**SUPPLIED ENTRIES**.
* * * * * * *

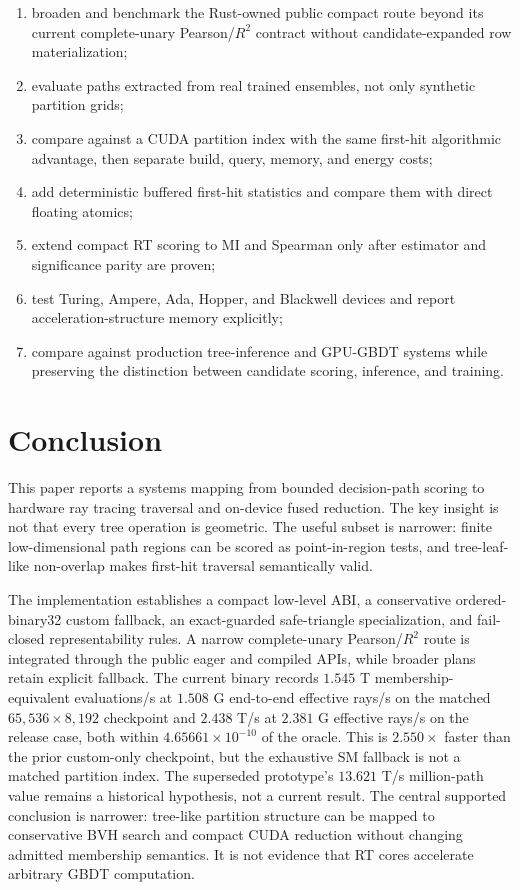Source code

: \documentclass[11pt]{article}
\begin{document}
\begin{enumerate}
  \item broaden and benchmark the Rust-owned public compact route beyond its
  current complete-unary Pearson/$R^2$ contract without candidate-expanded row
  materialization;
  \item evaluate paths extracted from real trained ensembles, not only
  synthetic partition grids;
  \item compare against a CUDA partition index with the same first-hit
  algorithmic advantage, then separate build, query, memory, and energy costs;
  \item add deterministic buffered first-hit statistics and compare them with
  direct floating atomics;
  \item extend compact RT scoring to MI and Spearman only after estimator and
  significance parity are proven;
  \item test Turing, Ampere, Ada, Hopper, and Blackwell devices and report
  acceleration-structure memory explicitly;
  \item compare against production tree-inference and GPU-GBDT systems while
  preserving the distinction between candidate scoring, inference, and
  training.
\end{enumerate}

\section{Conclusion}

This paper reports a systems mapping from bounded decision-path scoring to
hardware ray tracing traversal and on-device fused reduction. The key insight
is not that every tree operation is geometric. The useful subset is narrower:
finite low-dimensional path regions can be scored as point-in-region tests, and
tree-leaf-like non-overlap makes first-hit traversal semantically valid.

The implementation establishes a compact low-level ABI, a conservative
ordered-binary32 custom fallback, an exact-guarded safe-triangle specialization,
and fail-closed representability rules. A narrow complete-unary Pearson/$R^2$ route is integrated
through the public eager and compiled APIs, while broader plans retain explicit
fallback. The current binary records $1.545$ T membership-equivalent
evaluations/s at $1.508$ G end-to-end effective rays/s on the matched
$65{,}536\times8{,}192$ checkpoint and $2.438$ T/s at $2.381$ G effective rays/s
on the release case, both within $4.65661\times10^{-10}$ of the oracle. This is
$2.550\times$ faster than the prior custom-only checkpoint, but the exhaustive
SM fallback is not a matched partition index. The superseded prototype's
$13.621$ T/s million-path value remains a historical hypothesis, not a current
result. The central supported conclusion is narrower: tree-like partition structure can be mapped to
conservative BVH search and compact CUDA reduction without changing admitted
membership semantics. It is not evidence that RT cores accelerate arbitrary
GBDT computation.
\end{document}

* * * * * * *

**THE TASK**. For the string "fallback", show each line of the entries above where it occurs.

**PROBLEM SOLUTION**.
ordered-binary32 custom fallback, an exact-guarded safe-triangle specialization,
fallback. The current binary records $1.545$ T membership-equivalent
SM fallback is not a matched partition index. The superseded prototype's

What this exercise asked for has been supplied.